Sandwich cool biscuits with passionfruit butter.




From Women’s Weekly MIX. Cakes, muffins, biscuits and puddings

Monday, April 12, 2010

Potato and Haloumi Frittata with a Tomato Salad



Ingredients fro Potato and Haloumi Frittata

700g potatoes, peeled and chopped into wedges
5 vegetarian sausages (original recipe calls for a chorizo sausage)
olive oil
8 eggs
1 ½ cup cream
200g haloumi
200g cup caramelised onion or onion jam

Preheat oven to 200°C. Place the potato, sausage and oil in a 12cup-capacity ovenproof dish and toss to coat.
Roast for 30-45mins or until golden.

Place the eggs and cream in a bowl and whisk until well combined.
Pour over the potato and sausage and top with the haloumi and caramelised onion.

Cook for 15-20 mins or until the egg is set and the top is golden.





By Donna Hay from the Weekend Herald - Canvas



Ingredients for Tomato Salad (all to your own taste)

Tomatoes

Fresh Basil
Balsamic Vinegar
Sugar
Salt
Cracked pepper

Slice the tomatoes into thin wheels.
Roughly chop the basil
Drizzle over the vinegar then sprinkle salt, sugar and cracked pepper over the top.







Thursday, April 8, 2010

Rhubarb and Berry Shortcake


Ingredients

Fruit
3-4 stalks rhubarb
3 tbsp sugar
1 heaped cup of mixed berries

Shortcake
125g butter, softened
125g sugar
1 egg
225g standard flour
25g cornflour
1 tsp baking powder

To serve
icing sugar
lightly whipped cream

Preheat the oven 180ºC. Line the bottom of a 20-22cm shallow round non-stick cake tin with baking paper.

To prepare the fruit, trim and slice the rhubarb and put in a large non-stick frying pan with sugar.
Place over a low heat and shake the pan every now and then, until the fruit is almost tender.
Trim and slice the berry and add to the pan.
Give the pan another shake and set aside until the mixture is lukewarm.

To make the shortcake, put the softened butter and sugar in a mixing bowl and beat until light and fluffy, then beat in the egg.
Sift the flour, cornflour, and baking powder together and beat in until just thoroughly mixed.
Scoop two-thirds of the dough into the cake tins and press it evenly over the bottom and up the sides.
The remaining dough will be used for the topping.

Spread the warm fruit over the shortcake base, then grate the remaining dough over the top, allowing a little of  fruit to pep through.

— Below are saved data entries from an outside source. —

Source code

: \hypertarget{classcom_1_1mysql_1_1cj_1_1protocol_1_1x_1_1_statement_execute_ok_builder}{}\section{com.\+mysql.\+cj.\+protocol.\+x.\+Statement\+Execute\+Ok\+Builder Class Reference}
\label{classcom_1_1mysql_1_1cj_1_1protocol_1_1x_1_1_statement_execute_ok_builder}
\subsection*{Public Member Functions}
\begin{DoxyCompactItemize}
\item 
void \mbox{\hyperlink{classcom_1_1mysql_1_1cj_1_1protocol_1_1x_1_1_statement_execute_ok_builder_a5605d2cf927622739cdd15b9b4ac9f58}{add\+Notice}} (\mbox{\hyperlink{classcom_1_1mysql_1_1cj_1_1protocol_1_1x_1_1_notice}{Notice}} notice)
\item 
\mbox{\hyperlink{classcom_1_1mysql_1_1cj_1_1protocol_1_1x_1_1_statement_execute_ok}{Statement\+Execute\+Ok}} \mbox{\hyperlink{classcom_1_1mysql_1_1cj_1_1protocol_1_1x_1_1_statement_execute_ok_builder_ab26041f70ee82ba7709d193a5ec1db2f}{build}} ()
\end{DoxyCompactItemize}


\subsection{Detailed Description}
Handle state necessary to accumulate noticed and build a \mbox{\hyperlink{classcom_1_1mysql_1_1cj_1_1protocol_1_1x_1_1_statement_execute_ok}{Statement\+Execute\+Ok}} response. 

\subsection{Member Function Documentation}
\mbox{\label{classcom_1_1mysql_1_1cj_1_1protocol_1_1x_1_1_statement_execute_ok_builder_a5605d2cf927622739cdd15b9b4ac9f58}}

Bake for about 30 mins, until the shortcake is a light biscuit brown,
Remove from the oven and allow to cool for a few minutes before upending on to a wire rack and then on to a plate

Serve warm, cool or cold, dusted with icing sugar and with lightly whipped cream on the side


By Lois Daish - A Treasury of New Zealand Baking


Wednesday, March 31, 2010

Chengdu Tofu


Ingredients

800g tofu (original recipe uses chicken so you can substitute back if you like)
2 tbsp light soy sauce
2 tbsp chinese cooking wine
1 tsp sesame oil
1/4 cup (60ml) peanut oil
300g spinach, trimmed, chopped coarsely (I used a mix of spinach and silverbeat)
2 cloves garlic, crushed
2cm piece of fresh ginger, grated
4 green onions, sliced thinly
1 tbsp rice wine vinegar
1 tsp white sugar
2 tbsp sambal oelek (fresh chili)
1 tsp sichuan peppercorns, crushed (any peppercorns will do)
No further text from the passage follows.